**Pictures paired with source code**
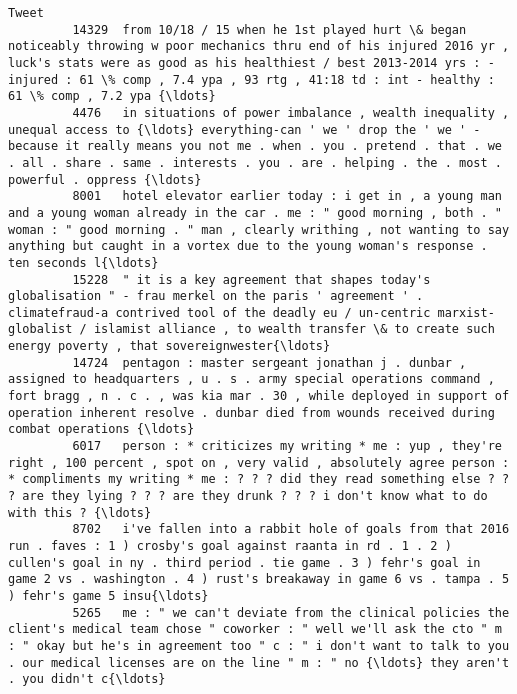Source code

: \documentclass[11pt]{article}
\begin{document}
\begin{Verbatim}[commandchars=\\\{\}]
                                                                                                                                                                                                                                                                                                  Tweet  
         14329  from 10/18 / 15 when he 1st played hurt \& began noticeably throwing w poor mechanics thru end of his injured 2016 yr , luck's stats were as good as his healthiest / best 2013-2014 yrs : - injured : 61 \% comp , 7.4 ypa , 93 rtg , 41:18 td : int - healthy : 61 \% comp , 7.2 ypa {\ldots}  
         4476   in situations of power imbalance , wealth inequality , unequal access to {\ldots} everything-can ' we ' drop the ' we ' - because it really means you not me . when . you . pretend . that . we . all . share . same . interests . you . are . helping . the . most . powerful . oppress {\ldots}  
         8001   hotel elevator earlier today : i get in , a young man and a young woman already in the car . me : " good morning , both . " woman : " good morning . " man , clearly writhing , not wanting to say anything but caught in a vortex due to the young woman's response . ten seconds l{\ldots}  
         15228  " it is a key agreement that shapes today's globalisation " - frau merkel on the paris ' agreement ' . climatefraud-a contrived tool of the deadly eu / un-centric marxist-globalist / islamist alliance , to wealth transfer \& to create such energy poverty , that sovereignwester{\ldots}  
         14724  pentagon : master sergeant jonathan j . dunbar , assigned to headquarters , u . s . army special operations command , fort bragg , n . c . , was kia mar . 30 , while deployed in support of operation inherent resolve . dunbar died from wounds received during combat operations {\ldots}  
         6017   person : * criticizes my writing * me : yup , they're right , 100 percent , spot on , very valid , absolutely agree person : * compliments my writing * me : ? ? ? did they read something else ? ? ? are they lying ? ? ? are they drunk ? ? ? i don't know what to do with this ? {\ldots}  
         8702   i've fallen into a rabbit hole of goals from that 2016 run . faves : 1 ) crosby's goal against raanta in rd . 1 . 2 ) cullen's goal in ny . third period . tie game . 3 ) fehr's goal in game 2 vs . washington . 4 ) rust's breakaway in game 6 vs . tampa . 5 ) fehr's game 5 insu{\ldots}  
         5265   me : " we can't deviate from the clinical policies the client's medical team chose " coworker : " well we'll ask the cto " m : " okay but he's in agreement too " c : " i don't want to talk to you . our medical licenses are on the line " m : " no {\ldots} they aren't . you didn't c{\ldots}  

\end{Verbatim}
\end{document}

**REQUIRED WORK**
Return the data verbatim, leaving out the pictures it holds.

**WRITTEN RESPONSE**
Source code

: \documentclass[11pt]{article}
\begin{document}
\begin{Verbatim}[commandchars=\\\{\}]
                                                                                                                                                                                                                                                                                                  Tweet  
         14329  from 10/18 / 15 when he 1st played hurt \& began noticeably throwing w poor mechanics thru end of his injured 2016 yr , luck's stats were as good as his healthiest / best 2013-2014 yrs : - injured : 61 \% comp , 7.4 ypa , 93 rtg , 41:18 td : int - healthy : 61 \% comp , 7.2 ypa {\ldots}  
         4476   in situations of power imbalance , wealth inequality , unequal access to {\ldots} everything-can ' we ' drop the ' we ' - because it really means you not me . when . you . pretend . that . we . all . share . same . interests . you . are . helping . the . most . powerful . oppress {\ldots}  
         8001   hotel elevator earlier today : i get in , a young man and a young woman already in the car . me : " good morning , both . " woman : " good morning . " man , clearly writhing , not wanting to say anything but caught in a vortex due to the young woman's response . ten seconds l{\ldots}  
         15228  " it is a key agreement that shapes today's globalisation " - frau merkel on the paris ' agreement ' . climatefraud-a contrived tool of the deadly eu / un-centric marxist-globalist / islamist alliance , to wealth transfer \& to create such energy poverty , that sovereignwester{\ldots}  
         14724  pentagon : master sergeant jonathan j . dunbar , assigned to headquarters , u . s . army special operations command , fort bragg , n . c . , was kia mar . 30 , while deployed in support of operation inherent resolve . dunbar died from wounds received during combat operations {\ldots}  
         6017   person : * criticizes my writing * me : yup , they're right , 100 percent , spot on , very valid , absolutely agree person : * compliments my writing * me : ? ? ? did they read something else ? ? ? are they lying ? ? ? are they drunk ? ? ? i don't know what to do with this ? {\ldots}  
         8702   i've fallen into a rabbit hole of goals from that 2016 run . faves : 1 ) crosby's goal against raanta in rd . 1 . 2 ) cullen's goal in ny . third period . tie game . 3 ) fehr's goal in game 2 vs . washington . 4 ) rust's breakaway in game 6 vs . tampa . 5 ) fehr's game 5 insu{\ldots}  
         5265   me : " we can't deviate from the clinical policies the client's medical team chose " coworker : " well we'll ask the cto " m : " okay but he's in agreement too " c : " i don't want to talk to you . our medical licenses are on the line " m : " no {\ldots} they aren't . you didn't c{\ldots}  

\end{Verbatim}
\end{document}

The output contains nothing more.